[[ DATASET EXTRACT open ]]

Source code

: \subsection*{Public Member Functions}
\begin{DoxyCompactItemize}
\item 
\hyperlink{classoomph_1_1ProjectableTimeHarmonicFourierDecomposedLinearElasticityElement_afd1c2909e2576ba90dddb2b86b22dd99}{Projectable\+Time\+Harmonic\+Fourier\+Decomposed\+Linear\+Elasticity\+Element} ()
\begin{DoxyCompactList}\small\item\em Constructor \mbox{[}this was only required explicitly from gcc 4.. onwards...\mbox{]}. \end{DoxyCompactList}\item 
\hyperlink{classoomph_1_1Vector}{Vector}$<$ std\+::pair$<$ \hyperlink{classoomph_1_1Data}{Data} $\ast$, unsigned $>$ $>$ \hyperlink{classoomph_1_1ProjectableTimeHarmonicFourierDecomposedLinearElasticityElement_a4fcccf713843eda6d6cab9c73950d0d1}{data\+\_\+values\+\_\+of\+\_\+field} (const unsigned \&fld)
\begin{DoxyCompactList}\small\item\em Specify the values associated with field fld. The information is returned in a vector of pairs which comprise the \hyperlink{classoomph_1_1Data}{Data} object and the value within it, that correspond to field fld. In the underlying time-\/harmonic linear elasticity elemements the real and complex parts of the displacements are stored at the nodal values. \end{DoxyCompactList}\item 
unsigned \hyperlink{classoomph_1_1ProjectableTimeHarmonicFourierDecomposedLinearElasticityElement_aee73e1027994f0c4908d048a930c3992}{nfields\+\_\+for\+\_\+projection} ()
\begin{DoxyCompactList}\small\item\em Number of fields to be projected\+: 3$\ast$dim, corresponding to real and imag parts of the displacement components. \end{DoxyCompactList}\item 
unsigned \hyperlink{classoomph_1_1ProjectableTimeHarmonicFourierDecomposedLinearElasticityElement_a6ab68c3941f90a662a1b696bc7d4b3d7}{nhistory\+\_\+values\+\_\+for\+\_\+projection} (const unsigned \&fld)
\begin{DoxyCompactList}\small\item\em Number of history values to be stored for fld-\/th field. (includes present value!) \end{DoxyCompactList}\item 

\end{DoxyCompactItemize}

[[ DATASET EXTRACT closed ]]

### [TASK DIRECTIONS]
Restate the records above verbatim up to and including the line containing "unsigned $>$ $>$".

### [YOUR RESPONSE]
Source code

: \subsection*{Public Member Functions}
\begin{DoxyCompactItemize}
\item 
\hyperlink{classoomph_1_1ProjectableTimeHarmonicFourierDecomposedLinearElasticityElement_afd1c2909e2576ba90dddb2b86b22dd99}{Projectable\+Time\+Harmonic\+Fourier\+Decomposed\+Linear\+Elasticity\+Element} ()
\begin{DoxyCompactList}\small\item\em Constructor \mbox{[}this was only required explicitly from gcc 4.. onwards...\mbox{]}. \end{DoxyCompactList}\item 
\hyperlink{classoomph_1_1Vector}{Vector}$<$ std\+::pair$<$ \hyperlink{classoomph_1_1Data}{Data} $\ast$, unsigned $>$ $>$ \hyperlink{classoomph_1_1ProjectableTimeHarmonicFourierDecomposedLinearElasticityElement_a4fcccf713843eda6d6cab9c73950d0d1}{data\+\_\+values\+\_\+of\+\_\+field} (const unsigned \&fld)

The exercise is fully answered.